Chiclete com Banana. Geraldão. Níquel Náusea. Piratas do Tietê; De carona, a
vovozinha revista MAD, já nos estertores, fazendo o contraponto; e uma pilha de
PQP que mamãe mandava pra mim, todo mês. Somando no acervo, os primeiros
números de O Planeta Diário e Casseta e Planeta. Noutra caixa, as aquisições
capa dura, feitas junto ao Círculo do Livro e também adquiridas na livraria da,
revolucionária, Rose. Sartre. Veríssimos, muitos Veríssimos e as minhas, até
hoje, iluminações literárias, Zero e Feliz Ano Velho. Na mala, uns vinis
‘emprestados’ de Mercedes Sosa, Zé Geraldo, Ana Belém, Maria Betânia...e
preciosas amostras de cassiterita, columbita, topázio, quartzo-dente-de-cão,
quartzo rosa, uma fagulhinha, quase invisível de diamante industrial, meus
quase nada de vestir, um frasco de Contouré
e...só. Esta era a minha bagagem franciscana quando embarquei em Porto
velho, de volta para Belém, num dia 4 de outubro, como o de hoje. Dia de São
Francisco de Assis.
Operou
um milagre, o Santo dos Pobres, naquele dia. Depois de quatro anos longe, estava
difícil de voltar. Uma greve poderosíssima dos aeronautas tirou do ar uma leva
de aviões. Os vôos liberados eram um aqui, outro ali. Esta situação fez com que,
naquela terceira vez, eu me visse deixando Porto Velho sem ninguém para me dar
um tiauzinho, antes do embarque. Estava sozinho. Mas deixei estar, não queria
incomodar os Borges Guimarães, a minha família rondoniense, com mais uma tentativa.
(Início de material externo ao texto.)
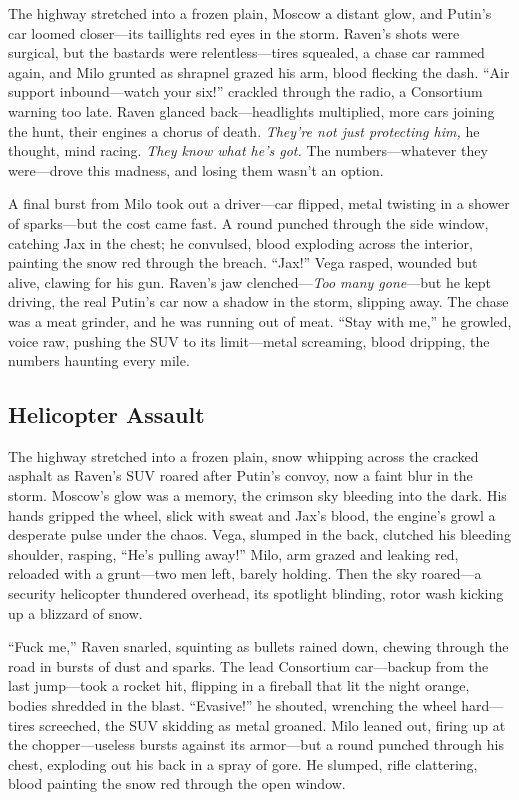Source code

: \documentclass[12pt]{book}
\begin{document}
The highway stretched into a frozen plain, Moscow a distant glow, and Putin’s car loomed closer—its taillights red eyes in the storm. Raven’s shots were surgical, but the bastards were relentless—tires squealed, a chase car rammed again, and Milo grunted as shrapnel grazed his arm, blood flecking the dash. “Air support inbound—watch your six!” crackled through the radio, a Consortium warning too late. Raven glanced back—headlights multiplied, more cars joining the hunt, their engines a chorus of death. \textit{They’re not just protecting him,} he thought, mind racing. \textit{They know what he’s got.} The numbers—whatever they were—drove this madness, and losing them wasn’t an option.

A final burst from Milo took out a driver—car flipped, metal twisting in a shower of sparks—but the cost came fast. A round punched through the side window, catching Jax in the chest; he convulsed, blood exploding across the interior, painting the snow red through the breach. “Jax!” Vega rasped, wounded but alive, clawing for his gun. Raven’s jaw clenched—\textit{Too many gone}—but he kept driving, the real Putin’s car now a shadow in the storm, slipping away. The chase was a meat grinder, and he was running out of meat. “Stay with me,” he growled, voice raw, pushing the SUV to its limit—metal screaming, blood dripping, the numbers haunting every mile.


\subsection{Helicopter Assault}

The highway stretched into a frozen plain, snow whipping across the cracked asphalt as Raven’s SUV roared after Putin’s convoy, now a faint blur in the storm. Moscow’s glow was a memory, the crimson sky bleeding into the dark. His hands gripped the wheel, slick with sweat and Jax’s blood, the engine’s growl a desperate pulse under the chaos. Vega, slumped in the back, clutched his bleeding shoulder, rasping, “He’s pulling away!” Milo, arm grazed and leaking red, reloaded with a grunt—two men left, barely holding. Then the sky roared—a security helicopter thundered overhead, its spotlight blinding, rotor wash kicking up a blizzard of snow.

“Fuck me,” Raven snarled, squinting as bullets rained down, chewing through the road in bursts of dust and sparks. The lead Consortium car—backup from the last jump—took a rocket hit, flipping in a fireball that lit the night orange, bodies shredded in the blast. “Evasive!” he shouted, wrenching the wheel hard—tires screeched, the SUV skidding as metal groaned. Milo leaned out, firing up at the chopper—useless bursts against its armor—but a round punched through his chest, exploding out his back in a spray of gore. He slumped, rifle clattering, blood painting the snow red through the open window.
\end{document}
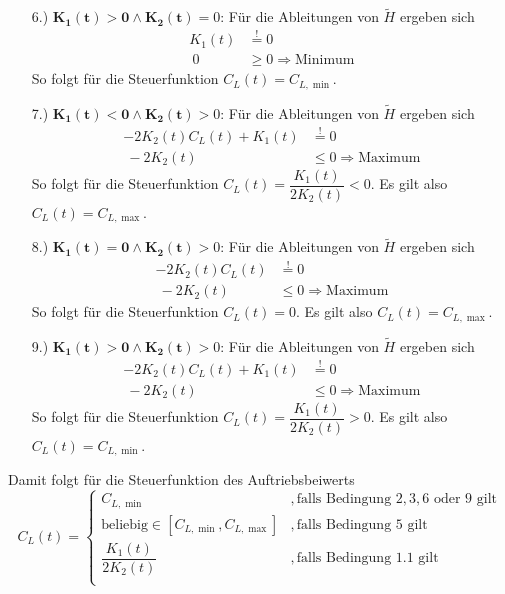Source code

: \begin{enumerate}
\begin{enumerate}
        \item[6.)] $\mathbf{K_1(t) > 0 \wedge K_2(t)} = 0$: Für die Ableitungen von $\tilde{H}$ ergeben sich
        \[\begin{split}
        K_1(t) &\stackrel{!}{=} 0 \\\
        0 &\geq 0 \Rightarrow \text{Minimum}
        \end{split}\]
        So folgt für die Steuerfunktion $C_L(t) = C_{L, \min}$.
        \item[7.)] $\mathbf{K_1(t) < 0 \wedge K_2(t)} > 0$: Für die Ableitungen von $\tilde{H}$ ergeben sich
        \[\begin{split}
        - 2 K_2(t) C_L(t) + K_1(t) &\stackrel{!}{=} 0 \\\
        - 2 K_2(t) &\leq 0 \Rightarrow \text{Maximum}
        \end{split}\]
        So folgt für die Steuerfunktion $C_L(t) = \dfrac{K_1(t)}{2 K_2(t)} < 0$. Es gilt also $C_L(t) = C_{L, \max}$.
        \item[8.)] $\mathbf{K_1(t) = 0 \wedge K_2(t)} > 0$: Für die Ableitungen von $\tilde{H}$ ergeben sich
        \[\begin{split}
        - 2 K_2(t) C_L(t) &\stackrel{!}{=} 0 \\\
        - 2 K_2(t) &\leq 0 \Rightarrow \text{Maximum}
        \end{split}\]
        So folgt für die Steuerfunktion $C_L(t) = 0$. Es gilt also $C_L(t) = C_{L, \max}$.
        \item[9.)] $\mathbf{K_1(t) > 0 \wedge K_2(t)} > 0$: Für die Ableitungen von $\tilde{H}$ ergeben sich
        \[\begin{split}
        - 2 K_2(t) C_L(t) + K_1(t) &\stackrel{!}{=} 0 \\\
        - 2 K_2(t) &\leq 0 \Rightarrow \text{Maximum}
        \end{split}\]
        So folgt für die Steuerfunktion $C_L(t) = \dfrac{K_1(t)}{2 K_2(t)} > 0$. Es gilt also $C_L(t) = C_{L, \min}$.
    \end{enumerate}
    Damit folgt für die Steuerfunktion des Auftriebsbeiwerts
    \[C_L(t) = \left\lbrace 
    \begin{array}{ll}
        C_{L, \min} & ,\text{falls Bedingung } 2,3,6 \text{ oder } 9 \text{ gilt} \\ 
        \text{beliebig} \in [C_{L, \min},C_{L, \max}] & ,\text{falls Bedingung } 5 \text{ gilt} \\ 
        \dfrac{K_1(t)}{2 K_2(t)} & ,\text{falls Bedingung } 1.1 \text{ gilt} \\ 

\end{array}\]
\end{enumerate}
Antes, nas duas incursões, toda a galera. Lencinho branco de despedida,
lembrancinhas, emoções, saudades antecipadas, e, olha só, os vôos foram
cancelados. No dia 4 de outubro, havia uma chance mínima, para que a viagem
desse certo. A providência, um milagrezinho tinha que acontecer. Combinei com
meu povo que iria sozinho, afinal, milagres não acontecem assim, na vida da
gente, quando a gente bem entende. Não botei fé.
O
avião que me trouxe marcaria certinho o final da greve. Desde ele, tudo
voltaria ao normal. Desembarquei em Belém, já de tardinha, com a certeza da
ajuda do Santo Francisco.
Sempre
fui fã de São Francisco (meu filho tem Assis no nome). Isso, se não causou
conflito, gerou um desconfortozinho na minha vivência dentro da igreja. Sou ex
aluno salesiano. Atuei na pastoral da Sacramenta, nas comunidades de base, nos
movimentos de jovens, levando a mensagem de Dom Bosco, mas não escondia a minha
inclinação franciscana.
Um
ser humano admirável, Francisco. Em plena idade média, num cenário irrefreável
da ascensão burguesa, rebelou-se e optou pela pobreza. Talvez essa reviravolta
na vida seja, realmente, o maior atrativo na historia de Francisco. E esta
visão, um tanto romanceada do santo, de prima, me arrebatou. Mas depois,
conhecendo mais sobre a opção de Francisco (e ajudado pelos cenários históricos
dramáticos envolvendo os Fraticelli, descritos por Umberto Eco em O Nome da
Rosa), tomei pé do quanto o Santo de Assis foi sábio e corajoso para superar a
suntuosidade da Igreja, a soberba do clero, a ânsia dos pobres... séculos mais
tarde, a greve dos aeronautas, e operar milagres. Salve, Francisco!